Well I’ve been going on and on about it, but here’s an academic paper contrasting the free rider problem and opportunity.

Knowledge Properties and Economic Policy: A New Look

By Antonelli, Cristiano (University of Turin)
This paper explores the full range of effects of knowledge properties and explains how knowledge properties such as transient appropriability, nonexhaustibility and indivisibility do not only have negative effects, but also positive ones. Knowledge externalities help reduce the cost of knowledge and imitation externalities reduce the revenue and profitability of innovations. Their effects need to be considered jointly in a single analytical framework. An analysis of their combined effects questions the scope of application of the “Arrovian postulate” according to which the limited appropriability of knowledge due to its uncontrolled dissemination reduces invention.
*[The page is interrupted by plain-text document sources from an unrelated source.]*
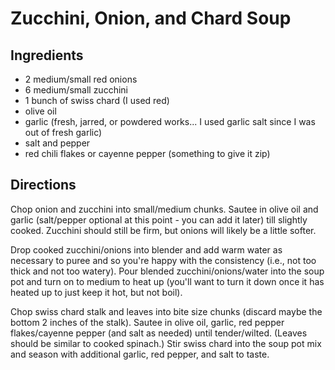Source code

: # Zucchini, Onion, and Chard Soup

## Ingredients
* 2 medium/small red onions
* 6 medium/small zucchini
* 1 bunch of swiss chard (I used red)
* olive oil
* garlic (fresh, jarred, or powdered works... I used garlic salt since I
was out of fresh garlic)
* salt and pepper
* red chili flakes or cayenne pepper (something to give it zip)

## Directions
Chop onion and zucchini into small/medium chunks. Sautee in olive oil
and garlic (salt/pepper optional at this point - you can add it later)
till slightly cooked. Zucchini should still be firm, but onions will
likely be a little softer.

Drop cooked zucchini/onions into blender and add warm water as
necessary to puree and so you're happy with the consistency (i.e., not
too thick and not too watery). Pour blended zucchini/onions/water into
the soup pot and turn on to medium to heat up (you'll want to turn it
down once it has heated up to just keep it hot, but not boil).

Chop swiss chard stalk and leaves into bite size chunks (discard maybe
the bottom 2 inches of the stalk). Sautee in olive oil, garlic, red
pepper flakes/cayenne pepper (and salt as needed) until tender/wilted.
(Leaves should be similar to cooked spinach.) Stir swiss chard into
the soup pot mix and season with additional garlic, red pepper, and
salt to taste.
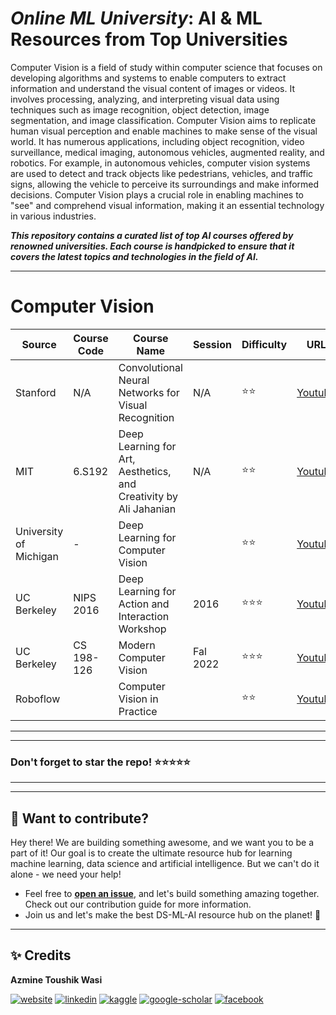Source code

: # ***Online ML University***: **AI & ML Resources from Top Universities**
Computer Vision is a field of study within computer science that focuses on developing algorithms and systems to enable computers to extract information and understand the visual content of images or videos. It involves processing, analyzing, and interpreting visual data using techniques such as image recognition, object detection, image segmentation, and image classification. Computer Vision aims to replicate human visual perception and enable machines to make sense of the visual world. It has numerous applications, including object recognition, video surveillance, medical imaging, autonomous vehicles, augmented reality, and robotics. For example, in autonomous vehicles, computer vision systems are used to detect and track objects like pedestrians, vehicles, and traffic signs, allowing the vehicle to perceive its surroundings and make informed decisions. Computer Vision plays a crucial role in enabling machines to "see" and comprehend visual information, making it an essential technology in various industries.

***This repository contains a curated list of top AI courses offered by renowned universities. Each course is handpicked to ensure that it covers the latest topics and technologies in the field of AI.***


---


# **Computer Vision**

| Source | Course Code | Course Name | Session | Difficulty | URL |
| --- | --- | --- | --- | --- | --- |
| Stanford |  N/A | Convolutional Neural Networks for Visual Recognition | N/A | ⭐⭐ | [Youtube](https://www.youtube.com/playlist?list=PL3FW7Lu3i5JvHM8ljYj-zLfQRF3EO8sYv) |
| MIT |  6.S192 | Deep Learning for Art, Aesthetics, and Creativity by Ali Jahanian | N/A | ⭐⭐ | [Youtube](https://lnkd.in/gEyRbEZx) | 
| University of Michigan | - | Deep Learning for Computer Vision                    | | ⭐⭐ | [Youtube](https://www.youtube.com/playlist?list=PL5-TkQAfAZFbzxjBHtzdVCWE0Zbhomg7r)      |
| UC Berkeley | NIPS 2016 | Deep Learning for Action and Interaction Workshop | 2016 | ⭐⭐⭐ | [Youtube](https://www.youtube.com/playlist?list=PL_iWQOsE6TfVCLmikLdaQOBntJuCZLwQY) |
| UC Berkeley | CS 198-126 | Modern Computer Vision | Fal 2022 | ⭐⭐⭐ | [Youtube](https://www.youtube.com/playlist?list=PLzWRmD0Vi2KVsrCqA4VnztE4t71KnTnP5) |
| Roboflow | | Computer Vision in Practice | | ⭐⭐ | [Youtube](https://www.youtube.com/playlist?list=PLZCA39VpuaZajiCtgDDwU8ghchtqx347R) |



---
---

### Don't forget to **star** the repo! ⭐⭐⭐⭐⭐

---
---

## 👋 **Want to contribute?**

Hey there! We are building something awesome, and we want you to be a part of it! Our goal is to create the ultimate resource hub for learning machine learning, data science and artificial intelligence. But we can't do it alone - we need your help!
- Feel free to [**open an issue**](https://github.com/azminewasi/awsome-ml-courses-from-topuniversities/issues/new?assignees=&labels=&projects=&template=new-resource-addition-request.md&title=), and let's build something amazing together. Check out our contribution guide for more information.
- Join us and let's make the best DS-ML-AI resource hub on the planet! 🚀

---

## ✨ **Credits**
**Azmine Toushik Wasi**

 [![website](https://img.shields.io/badge/-Website-blue?style=flat-square&logo=rss&color=1f1f15)](https://azminewasi.github.io) 
 [![linkedin](https://img.shields.io/badge/LinkedIn-%320beff?style=flat-square&logo=linkedin&color=1f1f18)](https://www.linkedin.com/in/azmine-toushik-wasi/) 
 [![kaggle](https://img.shields.io/badge/Kaggle-%2320beff?style=flat-square&logo=kaggle&color=1f1f1f)](https://www.kaggle.com/azminetoushikwasi) 
 [![google-scholar](https://img.shields.io/badge/Google%20Scholar-%2320beff?style=flat-square&logo=google-scholar&color=1f1f18)](https://scholar.google.com/citations?user=X3gRvogAAAAJ&hl=en) 
 [![facebook](https://img.shields.io/badge/Facebook-%2320beff?style=flat-square&logo=facebook&color=1f1f15)](https://www.facebook.com/cholche.gari.zatrabari/)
This ignores spillovers of outside knowledge, which increase invention. These are the two opposing faces of the limited appropriability of knowledge. Policy implications suggest that along with public interventions designed to support the supply of knowledge and to compensate for missing incentives, much attention should be paid to all interventions that favour the dissemination of knowledge and the knowledge connectivity of the system.

This entry was posted in Economics and public policy, Information, Intellectual Monopoly Privileges, Intellectual Property, IT and Internet. Bookmark the permalink.

One Response to The free rider problem – and opportunity: you heard it first at Troppo

  1. John Clarke says:

    I have no idea what any of that means, but I’m pretty sure I agree with it.